Nine of the last 11 54-hole leaders failed to win the tournament, including Dustin Johnson at last year's U.S. Open and Rory McIlroy at the Masters in April.

In addition, three of the last four 54-hole leaders not only didn't win, they didn't break 80 in the final round.

4. Feeling blue
Congressional Country Club's Blue Course will take center stage, starting Thursday in Bethesda, Md.

So how will it play? In a word: long.

The 523-yard par-4 18th hole (yes, par-4) will be the second-longest par-4 in U.S. Open history. Granted, it plays downhill, but there's a peninsula green awaiting second shots. The top honor for longest par-4 went to No. 7 at Bethpage Black in 2009 that measured 525 yards.

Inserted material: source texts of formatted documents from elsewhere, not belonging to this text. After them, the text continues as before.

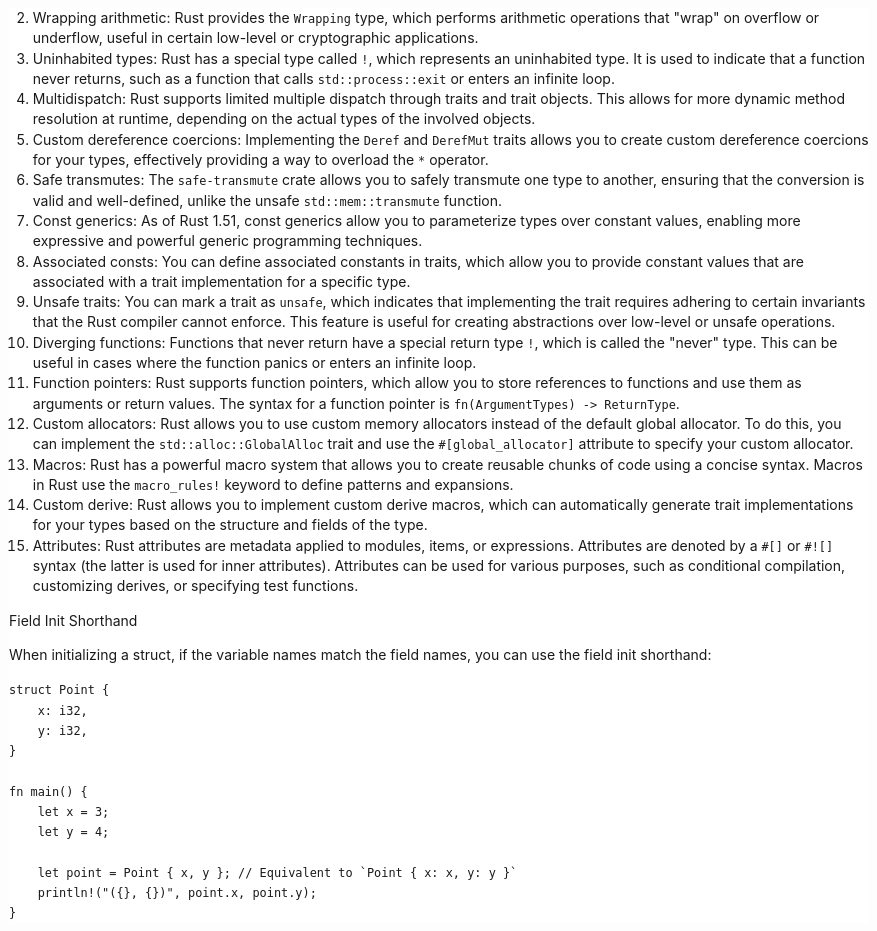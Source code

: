2. Wrapping arithmetic: Rust provides the `Wrapping` type, which performs arithmetic operations that "wrap" on overflow or underflow, useful in certain low-level or cryptographic applications.
3. Uninhabited types: Rust has a special type called `!`, which represents an uninhabited type. It is used to indicate that a function never returns, such as a function that calls `std::process::exit` or enters an infinite loop.
4. Multidispatch: Rust supports limited multiple dispatch through traits and trait objects. This allows for more dynamic method resolution at runtime, depending on the actual types of the involved objects.
5. Custom dereference coercions: Implementing the `Deref` and `DerefMut` traits allows you to create custom dereference coercions for your types, effectively providing a way to overload the `*` operator.
1. Safe transmutes: The `safe-transmute` crate allows you to safely transmute one type to another, ensuring that the conversion is valid and well-defined, unlike the unsafe `std::mem::transmute` function.
2. Const generics: As of Rust 1.51, const generics allow you to parameterize types over constant values, enabling more expressive and powerful generic programming techniques.
3. Associated consts: You can define associated constants in traits, which allow you to provide constant values that are associated with a trait implementation for a specific type.
4. Unsafe traits: You can mark a trait as `unsafe`, which indicates that implementing the trait requires adhering to certain invariants that the Rust compiler cannot enforce. This feature is useful for creating abstractions over low-level or unsafe operations.
1. Diverging functions: Functions that never return have a special return type `!`, which is called the "never" type. This can be useful in cases where the function panics or enters an infinite loop.
2. Function pointers: Rust supports function pointers, which allow you to store references to functions and use them as arguments or return values. The syntax for a function pointer is `fn(ArgumentTypes) -> ReturnType`.
3. Custom allocators: Rust allows you to use custom memory allocators instead of the default global allocator. To do this, you can implement the `std::alloc::GlobalAlloc` trait and use the `#[global_allocator]` attribute to specify your custom allocator.
4. Macros: Rust has a powerful macro system that allows you to create reusable chunks of code using a concise syntax. Macros in Rust use the `macro_rules!` keyword to define patterns and expansions.
5. Custom derive: Rust allows you to implement custom derive macros, which can automatically generate trait implementations for your types based on the structure and fields of the type.
1. Attributes: Rust attributes are metadata applied to modules, items, or expressions. Attributes are denoted by a `#[]` or `#![]` syntax (the latter is used for inner attributes). Attributes can be used for various purposes, such as conditional compilation, customizing derives, or specifying test functions.

Field Init Shorthand

When initializing a struct, if the variable names match the field names, you can use the field init shorthand:


```
struct Point {
    x: i32,
    y: i32,
}

fn main() {
    let x = 3;
    let y = 4;

    let point = Point { x, y }; // Equivalent to `Point { x: x, y: y }`
    println!("({}, {})", point.x, point.y);
}
```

The 636-yard par-5 ninth hole is the fourth-longest hole ever in a U.S. Open. Golfers will also have to be wary of a ravine in front of the green.

Overall, the course had more than 300 yards of length added since it hosted the 1997 U.S. Open won by Ernie Els. It will play as the second-longest U.S. Open venue and third-longest major in history. Torrey Pines in 2008 (7,643 yards) and Hazeltine at the 2009 PGA Championship (7,674) were longer.

5. U.S. Open tidbits

Want to wow your friends with your knowledge of the year's second major? We've got you covered.

• The last time Congressional hosted a U.S. Open, Els won at 4 under. He edged Colin Montgomerie by a shot and Tom Lehman by 2. Those three were the only players to finish under par for the week.

• The low round from the '97 U.S. Open was a 65 by Monty in the opening 18 holes.

• Of the last 10 major championships played, there have been 10 different winners. And only one, Phil Mickelson at the 2010 Masters, was inside the top 10 in the world rankings at the time of his victory. Y.E. Yang (110th in 2009) was the lowest-ranked winner.

Graeme McDowell will attempt to be the first to win back-to-back U.S. Open championships since Curtis Strange in 1988 and 1989. Only six players have won consecutive U.S. Open crowns, with Strange the only one in the last 55 years.

• The cut on Friday night (assuming no weather delays) will trim the field of 156 golfers to the low 60 and ties, along with players within 10 shots of the lead.

• The highest cut in the U.S. Open since 1980 was 9 over. It came both at Oakmont in 1983 and at Winged Foot in 2006.

• The 2012 U.S. Open will be held at Olympic Club near San Francisco.